> [YOUR GOAL] Each line of the records that includes "valores" should be found and copied.

──────── DATASET RECORDS

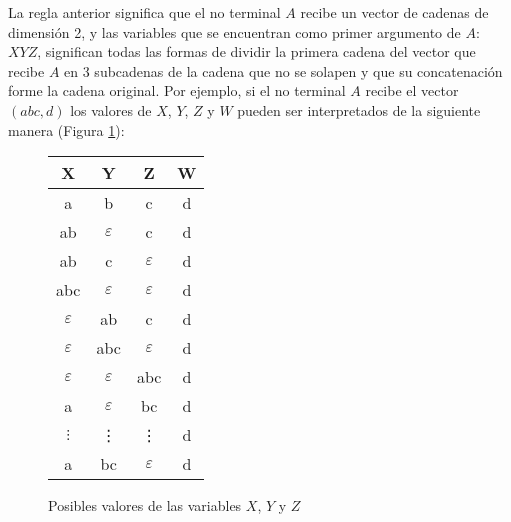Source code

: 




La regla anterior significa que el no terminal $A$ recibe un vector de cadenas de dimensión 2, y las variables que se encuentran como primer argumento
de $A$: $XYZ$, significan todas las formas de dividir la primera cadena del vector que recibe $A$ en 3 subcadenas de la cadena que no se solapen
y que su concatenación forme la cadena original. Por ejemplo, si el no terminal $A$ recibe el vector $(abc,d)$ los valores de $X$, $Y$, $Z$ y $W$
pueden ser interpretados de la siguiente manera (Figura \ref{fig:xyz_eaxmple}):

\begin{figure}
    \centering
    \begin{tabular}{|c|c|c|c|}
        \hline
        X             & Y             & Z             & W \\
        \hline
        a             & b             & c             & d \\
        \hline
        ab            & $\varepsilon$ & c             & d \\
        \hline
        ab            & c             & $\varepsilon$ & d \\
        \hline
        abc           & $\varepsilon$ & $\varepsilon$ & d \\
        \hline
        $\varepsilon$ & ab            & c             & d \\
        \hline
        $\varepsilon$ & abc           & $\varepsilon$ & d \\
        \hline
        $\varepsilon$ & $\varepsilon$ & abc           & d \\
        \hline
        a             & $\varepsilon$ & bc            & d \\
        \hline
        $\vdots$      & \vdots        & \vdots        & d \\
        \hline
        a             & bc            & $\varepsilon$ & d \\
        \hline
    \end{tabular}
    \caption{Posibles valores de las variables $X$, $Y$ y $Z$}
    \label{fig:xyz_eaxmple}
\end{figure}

────────────────
──────── DATASET RECORDS

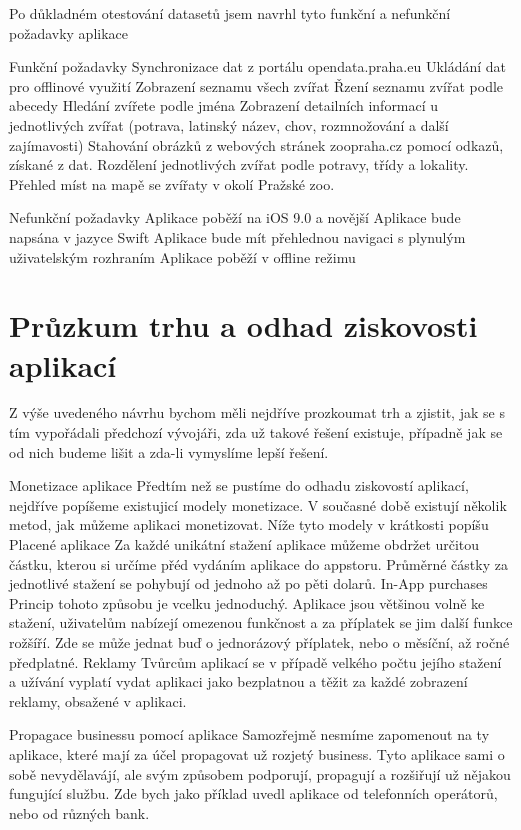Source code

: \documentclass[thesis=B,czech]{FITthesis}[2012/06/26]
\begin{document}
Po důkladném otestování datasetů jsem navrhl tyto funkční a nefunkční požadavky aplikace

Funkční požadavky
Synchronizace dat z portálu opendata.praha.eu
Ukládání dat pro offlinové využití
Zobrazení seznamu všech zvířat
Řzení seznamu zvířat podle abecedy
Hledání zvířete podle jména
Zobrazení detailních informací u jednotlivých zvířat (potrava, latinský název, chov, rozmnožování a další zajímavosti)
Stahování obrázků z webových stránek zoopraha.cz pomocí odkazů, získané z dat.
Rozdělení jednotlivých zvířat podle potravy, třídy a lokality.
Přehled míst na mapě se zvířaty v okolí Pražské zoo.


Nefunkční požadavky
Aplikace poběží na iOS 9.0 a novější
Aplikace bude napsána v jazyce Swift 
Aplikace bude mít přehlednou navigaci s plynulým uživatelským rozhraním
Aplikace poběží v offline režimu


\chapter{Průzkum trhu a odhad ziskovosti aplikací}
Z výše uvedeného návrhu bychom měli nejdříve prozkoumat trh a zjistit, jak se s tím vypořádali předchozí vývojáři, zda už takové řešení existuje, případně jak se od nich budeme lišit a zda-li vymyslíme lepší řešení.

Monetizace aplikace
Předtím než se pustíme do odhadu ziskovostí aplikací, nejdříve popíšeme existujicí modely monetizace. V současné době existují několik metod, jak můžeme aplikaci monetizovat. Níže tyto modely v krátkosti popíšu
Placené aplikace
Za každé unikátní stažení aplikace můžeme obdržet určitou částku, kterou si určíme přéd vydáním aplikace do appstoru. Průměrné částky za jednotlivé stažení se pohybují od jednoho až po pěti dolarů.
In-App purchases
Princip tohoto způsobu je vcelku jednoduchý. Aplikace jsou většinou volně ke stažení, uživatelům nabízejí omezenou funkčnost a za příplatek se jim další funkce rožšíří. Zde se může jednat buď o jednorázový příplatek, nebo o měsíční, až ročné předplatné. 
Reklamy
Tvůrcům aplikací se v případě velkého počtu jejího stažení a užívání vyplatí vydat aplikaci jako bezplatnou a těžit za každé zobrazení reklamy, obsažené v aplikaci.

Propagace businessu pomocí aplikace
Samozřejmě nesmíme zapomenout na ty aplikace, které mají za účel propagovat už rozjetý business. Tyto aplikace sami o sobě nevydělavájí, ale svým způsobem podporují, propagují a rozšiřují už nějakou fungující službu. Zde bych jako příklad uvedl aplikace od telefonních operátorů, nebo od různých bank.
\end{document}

────────────────

> [EXERCISE ANSWER]
y que su concatenación forme la cadena original. Por ejemplo, si el no terminal $A$ recibe el vector $(abc,d)$ los valores de $X$, $Y$, $Z$ y $W$
    \caption{Posibles valores de las variables $X$, $Y$ y $Z$}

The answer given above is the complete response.